It’s time to get out those new tennis rackets and balls because Cranbrook has sparkling new renovated tennis courts to play on. On Tuesday, representatives from School District 5, the City of Cranbrook and others involved in the project, were at the Mount Baker tennis courts to celebrate the grand opening.
The tennis courts are owned by the school district and operated under a joint use agreement between the school district and the city. The city administers the rentals on behalf of the school district.
Before the refurbishment, the court surfaces were cracking and buckling, which presented safety issues for users.
Sean Whalen, Mount Baker Secondary School teacher, and his 2008/2009 entrepreneur class began the push to renovate the courts, raising around $3,800 for the project through fundraising including a bottle drive, talent shows and a sports clinic. Whalen also secured a $1,200 donation from the Cranbrook Tennis Club and later approached the school board and the city to propose reconstruction or replacement of the tennis courts.
School board chair Frank Lento said the district was impressed by the students’ efforts and the support they received in the community.

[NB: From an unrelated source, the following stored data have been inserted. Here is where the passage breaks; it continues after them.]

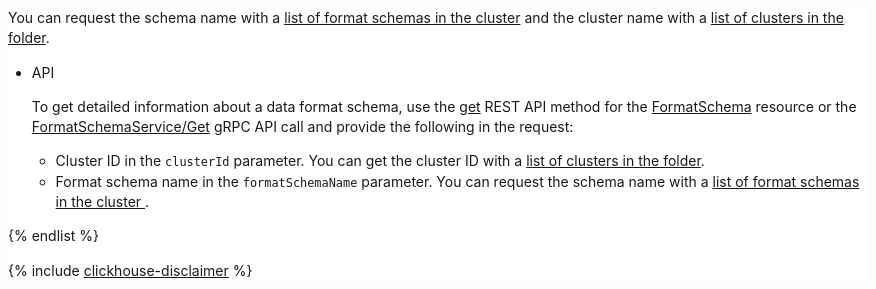    You can request the schema name with a [list of format schemas in the cluster](#list-format-schemas) and the cluster name with a [list of clusters in the folder](cluster-list.md#list-clusters).

- API

   To get detailed information about a data format schema, use the [get](../api-ref/FormatSchema/get.md) REST API method for the [FormatSchema](../api-ref/FormatSchema/index.md) resource or the [FormatSchemaService/Get](../api-ref/grpc/format_schema_service.md#Get) gRPC API call and provide the following in the request:

   * Cluster ID in the `clusterId` parameter. You can get the cluster ID with a [list of clusters in the folder](cluster-list.md#list-clusters).
   * Format schema name in the `formatSchemaName` parameter. You can request the schema name with a [list of format schemas in the cluster ](#list-format-schemas).

{% endlist %}

{% include [clickhouse-disclaimer](../../_includes/clickhouse-disclaimer.md) %}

“We looked at Sean’s proposal and determined reconstruction made the most sense in its present location, also taking into account the future re-build location of a Mount Baker replacement,” said Frank Lento. “But we couldn’t do it alone. In these tough economic times it takes a community to raise a high school – and the City of Cranbrook was right there to help us out.”
The school board and the city agreed to partner on the reconstruction project in 2012, sharing the reconstruction costs equally. The city provided project management services. The final cost of the project was $355,000. The project was also successful in securing funding of $50,000 through the Columbia Basin Trust Community Initiatives Grant.
“The City of Cranbrook was pleased to partner with School District 5 to make this happen,” Cranbrook Mayor Wayne Stetski said.
“There were significant costs involved to do this project right but the result is tennis and pickle ball courts that will be with us for many years. Ensuring that there are a variety of recreational facilities that encourage healthy activities is important to me as mayor and to council, and they contribute to our quality of life.”